Tra il boemo e la Roma non è solo amore: ci sono stati momenti, diciamo così, di forte incomprensione. Lo dice la storia. E non entriamo nella sfera tecnica, i derby persi non c’entrano. Estate 1999, una calda domenica di giugno. Zeman è nel suo appartamento al Fleming, il giorno prima aveva salutato la squadra: cominciavano le vacanze e sapeva che alcuni calciatori l’anno seguente sarebbero andati via, vedi Candela e Delvecchio, che si erano promessi all’Inter e al Chelsea. Quella domenica mattina, Zeman si ritrova sotto casa un folto gruppo di giornalisti, già a conoscenza dell’arrivo di Fabio Capello, che il presidente Sensi stava incontrando proprio in quei momenti.
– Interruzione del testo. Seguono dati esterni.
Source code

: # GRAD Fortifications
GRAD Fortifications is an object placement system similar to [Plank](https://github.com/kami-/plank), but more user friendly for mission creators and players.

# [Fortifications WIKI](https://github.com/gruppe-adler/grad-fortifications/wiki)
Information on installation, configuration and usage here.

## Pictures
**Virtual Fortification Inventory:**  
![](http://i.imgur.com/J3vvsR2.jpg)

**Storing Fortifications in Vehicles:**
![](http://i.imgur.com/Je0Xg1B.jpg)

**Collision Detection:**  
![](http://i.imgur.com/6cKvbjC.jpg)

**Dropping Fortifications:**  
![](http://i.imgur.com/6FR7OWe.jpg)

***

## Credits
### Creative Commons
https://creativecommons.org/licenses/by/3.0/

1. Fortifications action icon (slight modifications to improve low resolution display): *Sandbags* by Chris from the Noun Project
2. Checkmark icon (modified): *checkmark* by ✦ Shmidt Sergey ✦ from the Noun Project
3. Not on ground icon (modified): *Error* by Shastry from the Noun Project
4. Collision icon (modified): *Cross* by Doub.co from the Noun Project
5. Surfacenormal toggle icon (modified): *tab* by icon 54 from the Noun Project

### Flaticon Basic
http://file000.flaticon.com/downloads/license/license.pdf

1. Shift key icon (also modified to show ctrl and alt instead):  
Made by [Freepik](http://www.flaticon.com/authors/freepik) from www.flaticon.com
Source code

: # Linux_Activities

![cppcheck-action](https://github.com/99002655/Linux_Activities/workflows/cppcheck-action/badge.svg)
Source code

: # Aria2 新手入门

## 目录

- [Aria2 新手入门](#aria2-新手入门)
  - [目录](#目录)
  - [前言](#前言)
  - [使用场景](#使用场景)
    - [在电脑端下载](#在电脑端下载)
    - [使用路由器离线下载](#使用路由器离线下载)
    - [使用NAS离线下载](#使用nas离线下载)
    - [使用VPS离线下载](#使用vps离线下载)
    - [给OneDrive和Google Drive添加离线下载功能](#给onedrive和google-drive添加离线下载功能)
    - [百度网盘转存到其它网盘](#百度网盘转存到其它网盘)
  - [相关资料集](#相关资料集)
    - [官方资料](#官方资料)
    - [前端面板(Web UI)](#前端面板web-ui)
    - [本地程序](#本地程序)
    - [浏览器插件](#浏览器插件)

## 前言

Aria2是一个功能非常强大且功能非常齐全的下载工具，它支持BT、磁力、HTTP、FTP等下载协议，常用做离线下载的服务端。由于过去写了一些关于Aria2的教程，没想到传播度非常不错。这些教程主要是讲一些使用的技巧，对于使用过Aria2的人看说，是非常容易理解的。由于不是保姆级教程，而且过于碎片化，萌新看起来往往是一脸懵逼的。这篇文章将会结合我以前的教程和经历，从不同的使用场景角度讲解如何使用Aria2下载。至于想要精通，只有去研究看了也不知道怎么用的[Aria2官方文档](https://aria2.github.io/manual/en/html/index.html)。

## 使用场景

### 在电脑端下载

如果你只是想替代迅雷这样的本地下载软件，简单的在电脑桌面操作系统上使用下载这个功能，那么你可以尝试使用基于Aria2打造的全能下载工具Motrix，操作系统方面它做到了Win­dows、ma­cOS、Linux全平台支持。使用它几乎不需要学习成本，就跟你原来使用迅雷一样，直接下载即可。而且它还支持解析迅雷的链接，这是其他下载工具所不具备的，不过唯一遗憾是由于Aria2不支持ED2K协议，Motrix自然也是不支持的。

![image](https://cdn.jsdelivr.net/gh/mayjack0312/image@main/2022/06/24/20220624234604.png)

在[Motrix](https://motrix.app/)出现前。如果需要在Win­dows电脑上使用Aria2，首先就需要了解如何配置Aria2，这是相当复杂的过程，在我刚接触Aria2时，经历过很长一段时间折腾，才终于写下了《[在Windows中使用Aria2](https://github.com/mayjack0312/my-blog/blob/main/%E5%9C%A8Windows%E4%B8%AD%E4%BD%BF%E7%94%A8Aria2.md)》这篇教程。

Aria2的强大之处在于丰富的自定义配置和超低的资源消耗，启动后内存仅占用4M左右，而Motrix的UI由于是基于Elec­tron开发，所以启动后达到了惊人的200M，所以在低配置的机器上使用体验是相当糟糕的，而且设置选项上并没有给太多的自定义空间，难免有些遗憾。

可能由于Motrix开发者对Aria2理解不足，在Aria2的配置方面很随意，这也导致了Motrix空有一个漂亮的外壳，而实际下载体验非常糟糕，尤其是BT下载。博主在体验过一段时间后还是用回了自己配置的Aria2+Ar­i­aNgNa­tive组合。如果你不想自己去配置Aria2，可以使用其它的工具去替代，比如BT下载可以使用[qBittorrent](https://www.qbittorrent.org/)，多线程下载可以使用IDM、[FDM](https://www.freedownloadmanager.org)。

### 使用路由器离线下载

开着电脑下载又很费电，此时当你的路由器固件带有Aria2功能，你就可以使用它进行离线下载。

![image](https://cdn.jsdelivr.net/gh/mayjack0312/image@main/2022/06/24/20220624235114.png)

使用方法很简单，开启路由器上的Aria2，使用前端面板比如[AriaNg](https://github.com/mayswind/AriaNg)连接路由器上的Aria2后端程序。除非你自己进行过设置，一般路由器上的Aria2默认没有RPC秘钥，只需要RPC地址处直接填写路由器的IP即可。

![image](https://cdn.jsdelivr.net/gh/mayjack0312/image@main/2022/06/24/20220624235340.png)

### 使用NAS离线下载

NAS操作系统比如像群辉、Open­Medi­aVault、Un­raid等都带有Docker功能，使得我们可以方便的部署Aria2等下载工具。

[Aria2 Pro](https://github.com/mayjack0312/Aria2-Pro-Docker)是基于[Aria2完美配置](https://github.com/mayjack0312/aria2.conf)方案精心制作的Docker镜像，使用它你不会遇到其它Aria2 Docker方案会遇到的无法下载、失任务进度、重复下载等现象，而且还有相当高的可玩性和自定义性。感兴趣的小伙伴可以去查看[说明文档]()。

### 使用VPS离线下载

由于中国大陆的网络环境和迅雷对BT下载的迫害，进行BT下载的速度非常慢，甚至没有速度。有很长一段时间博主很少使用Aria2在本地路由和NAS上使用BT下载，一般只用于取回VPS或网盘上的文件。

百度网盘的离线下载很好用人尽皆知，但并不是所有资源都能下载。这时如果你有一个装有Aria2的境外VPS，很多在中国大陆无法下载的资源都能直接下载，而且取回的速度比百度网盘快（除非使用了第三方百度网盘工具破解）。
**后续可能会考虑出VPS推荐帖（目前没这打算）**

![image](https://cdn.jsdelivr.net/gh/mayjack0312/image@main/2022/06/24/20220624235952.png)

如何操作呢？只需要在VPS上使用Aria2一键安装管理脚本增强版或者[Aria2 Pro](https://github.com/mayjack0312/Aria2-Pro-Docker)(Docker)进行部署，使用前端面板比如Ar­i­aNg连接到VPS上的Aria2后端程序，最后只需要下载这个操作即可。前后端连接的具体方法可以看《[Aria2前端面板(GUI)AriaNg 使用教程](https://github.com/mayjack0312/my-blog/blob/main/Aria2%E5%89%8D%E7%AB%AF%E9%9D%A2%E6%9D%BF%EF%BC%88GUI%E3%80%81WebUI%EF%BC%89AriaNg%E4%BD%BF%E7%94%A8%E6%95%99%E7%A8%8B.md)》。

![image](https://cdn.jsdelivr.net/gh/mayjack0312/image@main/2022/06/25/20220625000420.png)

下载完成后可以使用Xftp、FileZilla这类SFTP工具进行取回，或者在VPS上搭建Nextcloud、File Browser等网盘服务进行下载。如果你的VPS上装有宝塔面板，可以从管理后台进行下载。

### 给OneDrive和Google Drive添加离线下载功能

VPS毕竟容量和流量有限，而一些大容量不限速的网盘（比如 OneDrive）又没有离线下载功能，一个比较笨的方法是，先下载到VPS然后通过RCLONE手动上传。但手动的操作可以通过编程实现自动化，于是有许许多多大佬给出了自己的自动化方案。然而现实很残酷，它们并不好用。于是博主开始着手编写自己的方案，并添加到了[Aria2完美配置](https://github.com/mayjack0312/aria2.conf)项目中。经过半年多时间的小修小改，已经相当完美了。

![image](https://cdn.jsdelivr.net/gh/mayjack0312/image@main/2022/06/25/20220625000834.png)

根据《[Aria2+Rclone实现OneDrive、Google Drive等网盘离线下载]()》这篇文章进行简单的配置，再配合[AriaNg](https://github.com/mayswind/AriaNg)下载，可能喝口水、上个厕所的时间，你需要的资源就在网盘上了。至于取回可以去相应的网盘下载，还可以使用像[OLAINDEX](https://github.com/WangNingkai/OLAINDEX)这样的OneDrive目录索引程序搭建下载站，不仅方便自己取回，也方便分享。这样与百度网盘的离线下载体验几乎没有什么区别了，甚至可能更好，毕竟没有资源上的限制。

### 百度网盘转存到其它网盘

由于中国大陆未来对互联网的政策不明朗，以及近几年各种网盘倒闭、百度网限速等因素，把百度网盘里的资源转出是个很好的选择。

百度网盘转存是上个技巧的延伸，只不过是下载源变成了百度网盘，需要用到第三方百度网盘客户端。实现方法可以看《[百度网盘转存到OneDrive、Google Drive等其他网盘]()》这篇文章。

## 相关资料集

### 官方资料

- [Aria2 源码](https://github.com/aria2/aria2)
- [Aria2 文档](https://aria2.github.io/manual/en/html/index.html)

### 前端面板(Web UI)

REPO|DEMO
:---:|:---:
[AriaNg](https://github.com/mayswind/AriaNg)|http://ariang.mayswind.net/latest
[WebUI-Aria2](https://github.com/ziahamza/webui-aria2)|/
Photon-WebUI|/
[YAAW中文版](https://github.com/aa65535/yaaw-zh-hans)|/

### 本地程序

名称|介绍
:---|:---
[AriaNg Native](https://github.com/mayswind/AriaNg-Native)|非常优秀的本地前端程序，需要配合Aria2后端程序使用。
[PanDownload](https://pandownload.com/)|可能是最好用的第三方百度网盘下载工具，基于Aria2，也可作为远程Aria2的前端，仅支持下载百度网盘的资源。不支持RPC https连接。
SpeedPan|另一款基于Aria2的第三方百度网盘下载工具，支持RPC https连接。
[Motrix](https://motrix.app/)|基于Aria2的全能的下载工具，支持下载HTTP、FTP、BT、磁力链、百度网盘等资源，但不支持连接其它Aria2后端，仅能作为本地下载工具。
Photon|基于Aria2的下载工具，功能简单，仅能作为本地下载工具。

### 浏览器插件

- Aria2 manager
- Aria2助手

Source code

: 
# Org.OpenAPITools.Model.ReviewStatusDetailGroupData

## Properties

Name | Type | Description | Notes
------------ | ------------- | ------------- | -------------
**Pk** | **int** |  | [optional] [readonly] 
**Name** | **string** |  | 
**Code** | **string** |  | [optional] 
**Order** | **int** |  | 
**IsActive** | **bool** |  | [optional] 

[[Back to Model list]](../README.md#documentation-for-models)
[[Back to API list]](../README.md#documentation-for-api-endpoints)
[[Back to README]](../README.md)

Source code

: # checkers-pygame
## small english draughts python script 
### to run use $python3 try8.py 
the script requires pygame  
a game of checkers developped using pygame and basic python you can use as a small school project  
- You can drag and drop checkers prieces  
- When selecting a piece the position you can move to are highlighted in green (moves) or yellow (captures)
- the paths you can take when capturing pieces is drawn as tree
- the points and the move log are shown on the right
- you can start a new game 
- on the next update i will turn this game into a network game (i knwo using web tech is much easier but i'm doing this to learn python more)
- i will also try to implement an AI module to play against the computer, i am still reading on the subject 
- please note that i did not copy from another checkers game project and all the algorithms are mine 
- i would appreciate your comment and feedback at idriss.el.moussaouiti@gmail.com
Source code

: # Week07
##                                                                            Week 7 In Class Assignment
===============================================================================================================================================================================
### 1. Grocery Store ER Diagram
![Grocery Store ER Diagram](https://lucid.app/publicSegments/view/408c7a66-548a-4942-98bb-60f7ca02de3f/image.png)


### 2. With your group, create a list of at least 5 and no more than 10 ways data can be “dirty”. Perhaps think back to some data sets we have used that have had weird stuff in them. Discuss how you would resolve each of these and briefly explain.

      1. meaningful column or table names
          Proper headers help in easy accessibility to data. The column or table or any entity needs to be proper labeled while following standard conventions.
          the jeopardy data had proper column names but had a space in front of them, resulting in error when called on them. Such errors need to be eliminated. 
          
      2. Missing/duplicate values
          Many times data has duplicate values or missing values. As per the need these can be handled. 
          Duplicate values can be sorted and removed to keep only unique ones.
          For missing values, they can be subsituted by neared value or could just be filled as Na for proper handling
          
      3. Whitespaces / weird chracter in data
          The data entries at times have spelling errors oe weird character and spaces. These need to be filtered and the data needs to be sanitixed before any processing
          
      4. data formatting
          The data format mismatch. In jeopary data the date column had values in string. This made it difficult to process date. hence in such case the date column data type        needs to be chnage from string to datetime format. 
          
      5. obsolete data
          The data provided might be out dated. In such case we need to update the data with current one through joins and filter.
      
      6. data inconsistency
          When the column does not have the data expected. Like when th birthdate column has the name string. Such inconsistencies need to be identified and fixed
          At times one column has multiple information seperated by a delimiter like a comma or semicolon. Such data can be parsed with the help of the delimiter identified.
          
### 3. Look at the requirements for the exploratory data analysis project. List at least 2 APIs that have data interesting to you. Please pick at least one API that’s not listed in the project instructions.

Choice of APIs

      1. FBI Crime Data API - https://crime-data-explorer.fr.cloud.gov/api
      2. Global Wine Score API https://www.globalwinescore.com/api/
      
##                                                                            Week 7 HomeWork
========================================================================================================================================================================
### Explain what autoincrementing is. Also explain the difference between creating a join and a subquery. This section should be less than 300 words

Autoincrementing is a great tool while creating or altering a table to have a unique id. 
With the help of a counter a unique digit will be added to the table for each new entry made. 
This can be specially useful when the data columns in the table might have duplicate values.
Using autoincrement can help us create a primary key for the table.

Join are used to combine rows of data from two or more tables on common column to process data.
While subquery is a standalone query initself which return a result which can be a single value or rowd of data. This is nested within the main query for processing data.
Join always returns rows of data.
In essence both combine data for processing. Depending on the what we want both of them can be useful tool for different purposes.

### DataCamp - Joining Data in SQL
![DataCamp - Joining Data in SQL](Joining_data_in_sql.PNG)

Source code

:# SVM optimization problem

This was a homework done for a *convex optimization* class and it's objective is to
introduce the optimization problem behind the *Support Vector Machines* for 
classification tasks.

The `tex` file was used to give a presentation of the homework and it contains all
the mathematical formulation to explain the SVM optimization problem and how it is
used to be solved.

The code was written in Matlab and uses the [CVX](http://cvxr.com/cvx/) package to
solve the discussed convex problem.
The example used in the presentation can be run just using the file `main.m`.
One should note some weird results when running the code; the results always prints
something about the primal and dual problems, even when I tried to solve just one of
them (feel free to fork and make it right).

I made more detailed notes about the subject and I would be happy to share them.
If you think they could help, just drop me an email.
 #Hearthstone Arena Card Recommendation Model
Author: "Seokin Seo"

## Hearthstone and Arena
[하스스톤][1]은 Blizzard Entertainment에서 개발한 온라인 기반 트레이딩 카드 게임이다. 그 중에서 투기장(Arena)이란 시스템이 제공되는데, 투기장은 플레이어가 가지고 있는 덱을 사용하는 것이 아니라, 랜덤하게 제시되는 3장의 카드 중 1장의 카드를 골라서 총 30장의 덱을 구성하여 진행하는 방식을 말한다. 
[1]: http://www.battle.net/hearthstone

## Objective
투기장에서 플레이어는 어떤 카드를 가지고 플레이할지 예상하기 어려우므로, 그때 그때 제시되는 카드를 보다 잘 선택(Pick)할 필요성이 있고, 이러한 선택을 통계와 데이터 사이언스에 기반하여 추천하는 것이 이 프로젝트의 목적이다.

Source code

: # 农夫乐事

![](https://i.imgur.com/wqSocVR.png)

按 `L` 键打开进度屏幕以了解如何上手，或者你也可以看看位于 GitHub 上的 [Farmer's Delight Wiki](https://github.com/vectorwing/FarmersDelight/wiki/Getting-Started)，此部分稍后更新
Dopo una lunga attesa, Zeman si presenta ai cronisti, ormai accaldati ed esausti. «Mister, allora va via?», la domanda. «No, io non so niente». «Mister, sta arrivando Capello. Lei non sarà più l’allenatore della Roma», di nuovo. E lui: «A me non risulta, me lo avrebbero detto». Invece la famiglia Sensi ancora non gli aveva comunicato nulla. Alla fine Zeman si fida ma ha bisogno della chiamata ufficiale da Villa Pacelli, che arriva solo dopo un paio di giorni. Il boemo si presenta a casa Sensi, fumando. Sale e, una ventina di minuti dopo, riscende, fumando. «Mister, allora? Sensi le ha detto di Capello», domanda. «No», risposta. Possibile? Sì. O meglio, sì e no. Sensi gli ha fatto capire di essere costretto a rivedere certe scelte tecniche ma che il contratto (che era stato accettato da Zeman solo a parole) sarebbe stato onorato.

Quindi: nessuno gli ha parlato dell’arrivo di Capello ma Zeman, che non è stupido, lo aveva capito da un po’. Sensi fu di parola e lo pagò comunque, ma fece a meno di lui. Prima ferita. La seconda, sei anni dopo, estate 2005. Come se qualcuno a Trigoria volesse farsi perdonare. Nessuno dei Sensi ce l’aveva con lui, ma era solo l’accontentare una volontà, vincere, e con Zeman, avevano detto al presidente, la Roma non poteva riuscirci.

La squadra veniva da un anno disastroso, quello dei quattro allenatori, c’era la necessità di cambiare. Chi prendiamo? Zeman. Ed ecco il perdono con gli interessi. Zdenek ci riprova, con la speranza di non scottarsi, ferirsi per la seconda volta. La Roma si salva a Bergamo (gol di Cassano), e Zeman, corteggiato da Pradè, viene convocato a Villa Pacelli. Sarai tu il nostro allenatore, questi sono i soldi, etc etc. Il boemo accetta, felicissimo. La Roma fa passare qualche giorno e, dopo una riunione con UniCredit (dove si racconta – non ci sono smentite – fossero presenti i Moggi), si stabilì che Zeman non poteva (doveva) essere l’allenatore della Roma. Guidolin, Trapattoni, chi vi pare, non lui, il nemico. E arriva Spalletti. Che non andò male, a dire il vero. Ma Zeman accusa il secondo colpo. E qualche tempo dopo disse: «La Roma? No, mi sono ferito due volte, la terza non la sopporterei». Comprensibile.